▶ _WHAT YOU WILL DO_
A bare number is all that is needed: how many lines below contain the string "Superposition"?

[Start of section]

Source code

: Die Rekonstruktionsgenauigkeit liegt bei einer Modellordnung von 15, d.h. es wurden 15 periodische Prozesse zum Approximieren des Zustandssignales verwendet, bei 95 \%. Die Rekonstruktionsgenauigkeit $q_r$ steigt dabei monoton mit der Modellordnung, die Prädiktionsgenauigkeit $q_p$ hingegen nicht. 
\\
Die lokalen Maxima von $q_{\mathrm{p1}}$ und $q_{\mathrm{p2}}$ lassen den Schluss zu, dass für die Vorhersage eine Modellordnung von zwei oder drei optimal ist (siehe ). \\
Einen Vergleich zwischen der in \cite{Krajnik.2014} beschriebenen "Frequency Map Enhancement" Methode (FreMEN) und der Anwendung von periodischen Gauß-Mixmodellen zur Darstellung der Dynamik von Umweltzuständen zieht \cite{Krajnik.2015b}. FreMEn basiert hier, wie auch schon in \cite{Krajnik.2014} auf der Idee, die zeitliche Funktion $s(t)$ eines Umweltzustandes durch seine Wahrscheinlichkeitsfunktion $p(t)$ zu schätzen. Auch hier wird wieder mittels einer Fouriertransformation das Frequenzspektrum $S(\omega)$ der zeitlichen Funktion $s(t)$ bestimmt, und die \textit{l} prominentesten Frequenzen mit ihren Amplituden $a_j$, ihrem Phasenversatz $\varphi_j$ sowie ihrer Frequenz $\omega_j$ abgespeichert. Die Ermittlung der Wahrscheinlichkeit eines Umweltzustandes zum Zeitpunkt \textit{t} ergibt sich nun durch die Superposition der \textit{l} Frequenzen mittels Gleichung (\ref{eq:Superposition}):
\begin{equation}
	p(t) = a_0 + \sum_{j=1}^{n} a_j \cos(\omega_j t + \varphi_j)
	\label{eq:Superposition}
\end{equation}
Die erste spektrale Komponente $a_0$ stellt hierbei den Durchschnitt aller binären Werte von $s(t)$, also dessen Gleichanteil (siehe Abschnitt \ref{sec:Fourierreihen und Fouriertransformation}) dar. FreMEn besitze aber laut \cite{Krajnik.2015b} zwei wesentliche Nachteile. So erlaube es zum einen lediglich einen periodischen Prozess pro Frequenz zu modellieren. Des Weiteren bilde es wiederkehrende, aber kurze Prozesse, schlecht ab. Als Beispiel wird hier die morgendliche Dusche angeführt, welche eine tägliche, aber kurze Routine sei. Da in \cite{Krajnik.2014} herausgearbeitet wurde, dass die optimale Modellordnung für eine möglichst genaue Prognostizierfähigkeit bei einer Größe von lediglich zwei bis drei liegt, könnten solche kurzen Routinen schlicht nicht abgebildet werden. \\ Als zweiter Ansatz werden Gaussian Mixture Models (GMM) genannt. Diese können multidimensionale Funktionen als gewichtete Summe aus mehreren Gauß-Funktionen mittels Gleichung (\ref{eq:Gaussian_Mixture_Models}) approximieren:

[End of section]

▶ _RESPONSE TO THE TASK_
2